Aim of the exercise:
Locate and copy each line in the data that contains the word "rotinas".

[Opening Provided records section]

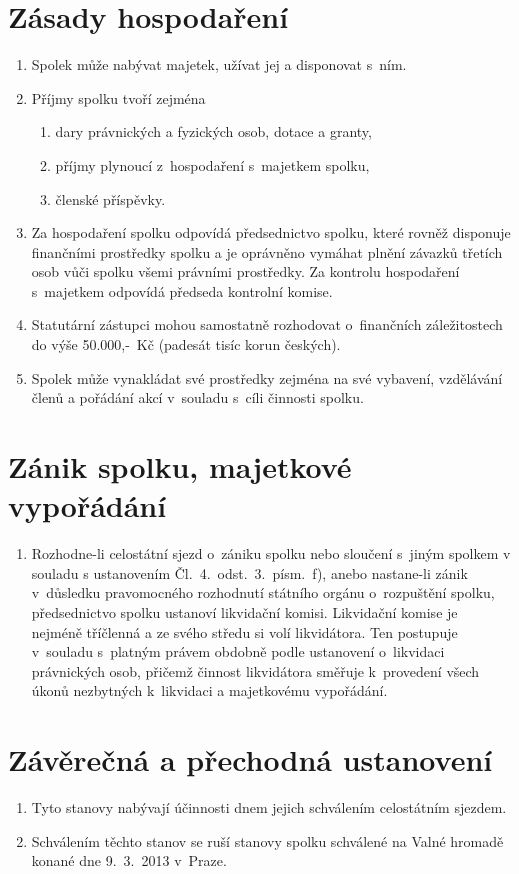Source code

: \documentclass[a4paper]{article}
\begin{document}
\section{Zásady hospodaření}
    \begin{enumerate}
    \item Spolek může nabývat majetek, užívat jej a disponovat s~ním.

    \item Příjmy spolku tvoří zejména
        \begin{enumerate}
        \item dary právnických a fyzických osob, dotace a granty,
        \item příjmy plynoucí z~hospodaření s~majetkem spolku,
        \item členské příspěvky.
        \end{enumerate}

    \item Za hospodaření spolku odpovídá předsednictvo spolku, které
        rovněž disponuje finančními prostředky spolku a je oprávněno vymáhat
        plnění závazků třetích osob vůči spolku všemi právními prostředky.
        Za kontrolu hospodaření s~majetkem odpovídá předseda kontrolní komise.

    \item Statutární zástupci mohou samostatně rozhodovat o~finančních
        záležitostech do výše 50.000,-~Kč (padesát tisíc korun českých).

    \item Spolek může vynakládat své prostředky zejména na své vybavení,
        vzdělávání členů a pořádání akcí v~souladu s~cíli činnosti spolku.
    \end{enumerate}



\section{Zánik spolku, majetkové vypořádání}
    \begin{enumerate}
    \item Rozhodne-li celostátní sjezd o~zániku spolku nebo sloučení s~jiným
        spolkem v souladu s ustanovením Čl.~4.~odst.~3.~písm.~f), anebo
        nastane-li zánik v~důsledku pravomocného rozhodnutí státního orgánu
        o~rozpuštění spolku, předsednictvo spolku ustanoví likvidační
        komisi. Likvidační komise je nejméně tříčlenná a ze svého středu si 
        volí likvidátora. Ten postupuje v~souladu s~platným právem obdobně
        podle ustanovení o~likvidaci právnických osob, přičemž činnost
        likvidátora směřuje k~provedení všech úkonů nezbytných k~likvidaci a
        majetkovému vypořádání.
    \end{enumerate}



\section{Závěrečná a přechodná ustanovení}
    \begin{enumerate}
    \item Tyto stanovy nabývají účinnosti dnem jejich schválením celostátním sjezdem.

    \item Schválením těchto stanov se ruší stanovy spolku schválené na
        Valné hromadě konané dne 9.~3.~2013 v~Praze.

    \end{enumerate}
\end{document}
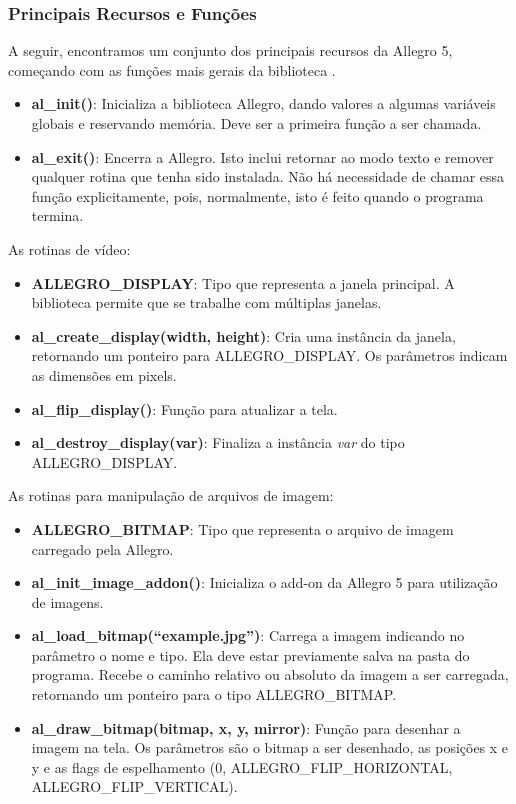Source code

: \subsubsection{Principais Recursos e Funções}
%
A seguir, encontramos um conjunto dos principais recursos da Allegro 5, começando com as funções mais gerais da biblioteca \cite{AllegroDoc}.
%
\begin{itemize}
 \item \textbf{al\_init()}: Inicializa a biblioteca Allegro, dando valores a algumas variáveis globais e reservando memória. 
 Deve ser a primeira função a ser chamada.
 \item \textbf{al\_exit()}: Encerra a Allegro. Isto inclui retornar ao modo texto e remover qualquer rotina que tenha sido instalada. 
 Não há necessidade de chamar essa função explicitamente, pois, normalmente, isto é feito quando o programa termina.
\end{itemize}
%
As rotinas de vídeo:
%
\begin{itemize}
 \item \textbf{ALLEGRO\_DISPLAY}: Tipo que representa a janela principal. A biblioteca permite que se trabalhe com múltiplas janelas.
 \item \textbf{al\_create\_display(width, height)}: Cria uma instância da janela, retornando um ponteiro para ALLEGRO\_DISPLAY. 
 Os parâmetros indicam as dimensões em pixels.
 \item \textbf{al\_flip\_display()}: Função para atualizar a tela.
 \item \textbf{al\_destroy\_display(var)}: Finaliza a instância \textit{var} do tipo ALLEGRO\_DISPLAY\*.
\end{itemize}
%
As rotinas para manipulação de arquivos de imagem:
%
\begin{itemize}
 \item \textbf{ALLEGRO\_BITMAP}: Tipo que representa o arquivo de imagem carregado pela Allegro.
 \item \textbf{al\_init\_image\_addon()}: Inicializa o add-on da Allegro 5 para utilização de imagens.
 \item \textbf{al\_load\_bitmap(``example.jpg'')}: Carrega a imagem indicando no parâmetro o nome e tipo. Ela deve estar previamente salva na pasta 
 do programa. Recebe o caminho relativo ou absoluto da imagem a ser carregada, retornando um ponteiro para o tipo ALLEGRO\_BITMAP.
 \item \textbf{al\_draw\_bitmap(bitmap, x, y, mirror)}: Função para desenhar a imagem na tela. Os parâmetros são o bitmap a ser desenhado, as 
 posições x e y e as flags de espelhamento (0, ALLEGRO\_FLIP\_HORIZONTAL, ALLEGRO\_FLIP\_VERTICAL).
\end{itemize}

[Closing Provided records section]

Solution for this problem:
As rotinas de vídeo:
As rotinas para manipulação de arquivos de imagem:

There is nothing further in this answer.